Bynum, who learned of the promotion Wednesday and was pulled in the first inning of a Baysox game, said the knee is back to normal.

"I can do anything and everything you want to do on a baseball field," Bynum said. "If you want me to run the catcher over, I can run him over. If you want me to drop-kick somebody, I'll drop-kick them. I am ready. I am ready to play ball."

Last year the versatile Bynum played 29 games in the outfield, 15 games at shortstop and four at second base. He had never played shortstop in the majors before last season. In 70 games with the Orioles, he hit .260 with two homers and 11 RBIs.

"I am just going to try and go out there and do my best and hopefully I can remain at shortstop, but if anything else happens it happens," Bynum said. "But I will go out there and perform to the best of my ability."

The last straw

Hernandez, considered a defensive specialist, has made only three errors in 130 fielding chances, but there have been several situations in which he should have made plays and was tentative.

Trembley said Hernandez's hesitation in the eighth inning of Wednesday's game against the Oakland Athletics was what prompted him to finally remove Hernandez as a starter.

With one out, the bases loaded and the Orioles clinging to a 5-4 lead, pinch hitter Frank Thomas hit a slow roller to the left side of the infield.

Hernandez, who had been playing deeper because he had been having trouble with in-between hops, didn't charge the ball. What should have been an inning-ending double play turned into a fielder's choice at second. The tying run scored on the play, and the Orioles lost in 10 innings.

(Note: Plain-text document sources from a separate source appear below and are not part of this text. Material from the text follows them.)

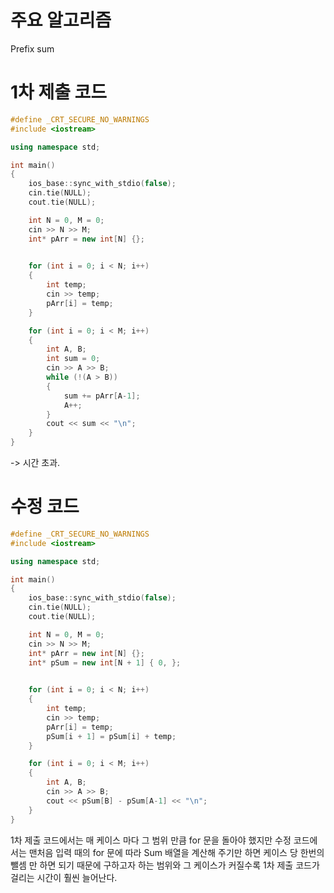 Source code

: # 주요 알고리즘

Prefix sum

# 1차 제출 코드

```c++
#define _CRT_SECURE_NO_WARNINGS
#include <iostream>

using namespace std;

int main()
{
	ios_base::sync_with_stdio(false);
	cin.tie(NULL);
	cout.tie(NULL);

	int N = 0, M = 0;
	cin >> N >> M;
	int* pArr = new int[N] {};
	

	for (int i = 0; i < N; i++)
	{
		int temp;
		cin >> temp;
		pArr[i] = temp;
	}

	for (int i = 0; i < M; i++)
	{
		int A, B;
		int sum = 0;
		cin >> A >> B;
		while (!(A > B))
		{
			sum += pArr[A-1];
			A++;
		}
		cout << sum << "\n";
	}
}
```
-> 시간 초과.

# 수정 코드

```c++
#define _CRT_SECURE_NO_WARNINGS
#include <iostream>

using namespace std;

int main()
{
	ios_base::sync_with_stdio(false);
	cin.tie(NULL);
	cout.tie(NULL);

	int N = 0, M = 0;
	cin >> N >> M;
	int* pArr = new int[N] {};
	int* pSum = new int[N + 1] { 0, };
	

	for (int i = 0; i < N; i++)
	{
		int temp;
		cin >> temp;
		pArr[i] = temp;
		pSum[i + 1] = pSum[i] + temp;
	}

	for (int i = 0; i < M; i++)
	{
		int A, B;
		cin >> A >> B;
		cout << pSum[B] - pSum[A-1] << "\n";
	}
}
```

1차 제출 코드에서는 매 케이스 마다 그 범위 만큼 for 문을 돌아야 했지만 수정 코드에서는 맨처음 입력 때의 for 문에 따라 Sum 배열을 계산해 주기만 하면 케이스 당 한번의 뺄셈 만 하면 되기 때문에 구하고자 하는 범위와 그 케이스가 커질수록 1차 제출 코드가 걸리는 시간이 훨씬 늘어난다.

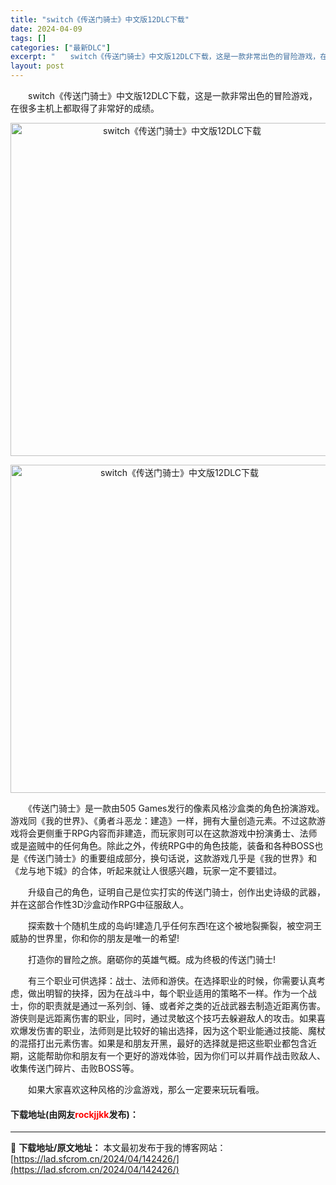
 ```yaml
---
title: "switch《传送门骑士》中文版12DLC下载"
date: 2024-04-09
tags: []
categories: ["最新DLC"]
excerpt: "　　switch《传送门骑士》中文版12DLC下载，这是一款非常出色的冒险游戏，在很多主机上都取得了非常好的成绩。 　　《传送门骑士》是一款由505 Games发行的像素风格沙盒类的角色扮演游戏。游戏同《我的世界》、《勇者斗恶龙：建造》一样，拥有大量创造元素。不过这款游戏将会更侧重于RPG内容而非建&hellip;"
layout: post
---
```


 <p>　　switch《传送门骑士》中文版12DLC下载，这是一款非常出色的冒险游戏，在很多主机上都取得了非常好的成绩。</p> <p align="center"><img align="" border="0" src="https://lad.sfcrom.cn/wp-content/uploads/2024/04/20240409_661507a12dcba.webp" width="533" alt="switch《传送门骑士》中文版12DLC下载" /></p> <p align="center"><img align="" border="0" src="https://lad.sfcrom.cn/wp-content/uploads/2024/04/20240409_661507a1948d5.webp" width="525" alt="switch《传送门骑士》中文版12DLC下载" /></p> <p>　　《传送门骑士》是一款由505 Games发行的像素风格沙盒类的角色扮演游戏。游戏同《我的世界》、《勇者斗恶龙：建造》一样，拥有大量创造元素。不过这款游戏将会更侧重于RPG内容而非建造，而玩家则可以在这款游戏中扮演勇士、法师或是盗贼中的任何角色。除此之外，传统RPG中的角色技能，装备和各种BOSS也是《传送门骑士》的重要组成部分，换句话说，这款游戏几乎是《我的世界》和《龙与地下城》的合体，听起来就让人很感兴趣，玩家一定不要错过。</p> <p>　　升级自己的角色，证明自己是位实打实的传送门骑士，创作出史诗级的武器，并在这部合作性3D沙盒动作RPG中征服敌人。</p> <p>　　探索数十个随机生成的岛屿!建造几乎任何东西!在这个被地裂撕裂，被空洞王威胁的世界里，你和你的朋友是唯一的希望!</p> <p>　　打造你的冒险之旅。磨砺你的英雄气概。成为终极的传送门骑士!</p> <p>　　有三个职业可供选择：战士、法师和游侠。在选择职业的时候，你需要认真考虑，做出明智的抉择，因为在战斗中，每个职业适用的策略不一样。作为一个战士，你的职责就是通过一系列剑、锤、或者斧之类的近战武器去制造近距离伤害。游侠则是远距离伤害的职业，同时，通过灵敏这个技巧去躲避敌人的攻击。如果喜欢爆发伤害的职业，法师则是比较好的输出选择，因为这个职业能通过技能、魔杖的混搭打出元素伤害。如果是和朋友开黑，最好的选择就是把这些职业都包含近期，这能帮助你和朋友有一个更好的游戏体验，因为你们可以并肩作战击败敌人、收集传送门碎片、击败BOSS等。</p> <p>　　如果大家喜欢这种风格的沙盒游戏，那么一定要来玩玩看哦。</p> <p><h4>下载地址(由网友<font color="red">rockjjkk</font>发布)：</h4></p> 

---
📖 **下载地址/原文地址：** 本文最初发布于我的博客网站：[https://lad.sfcrom.cn/2024/04/142426/](https://lad.sfcrom.cn/2024/04/142426/)
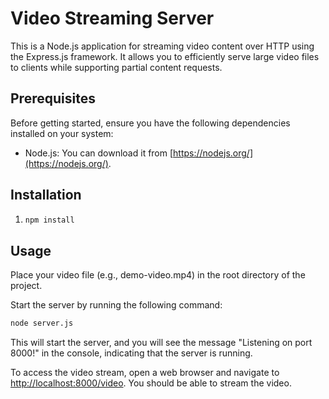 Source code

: # Video Streaming Server

This is a Node.js application for streaming video content over HTTP using the Express.js framework. It allows you to efficiently serve large video files to clients while supporting partial content requests.

## Prerequisites

Before getting started, ensure you have the following dependencies installed on your system:

- Node.js: You can download it from [https://nodejs.org/](https://nodejs.org/).

## Installation

1. ```bash
   npm install
   ```

## Usage

Place your video file (e.g., demo-video.mp4) in the root directory of the project.

Start the server by running the following command:

```bash
node server.js
```

This will start the server, and you will see the message "Listening on port 8000!" in the console, indicating that the server is running.

To access the video stream, open a web browser and navigate to <http://localhost:8000/video>. You should be able to stream the video.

"That was the coup [de grace] for me," Trembley said. "I didn't have to see anymore at this point in time."

Cintron has decision to make

Veteran infielder Alex Cintron, whom the Orioles signed as a potential starting shortstop, can decide on May 15 to opt out of his minor league contract if he is not recalled to the majors, according to club president Andy MacPhail.

The clause is commonplace now for veterans like Cintron, who could decide to become a free agent if he feels he has a better opportunity with another organization. It's unclear whether Trembley's decision about Bynum will change Cintron's mind.

Cintron also could agree to stay with Norfolk, where he is hitting .302 with two homers and 10 RBIs in 15 games, and push back the opt-out date to another time, MacPhail said.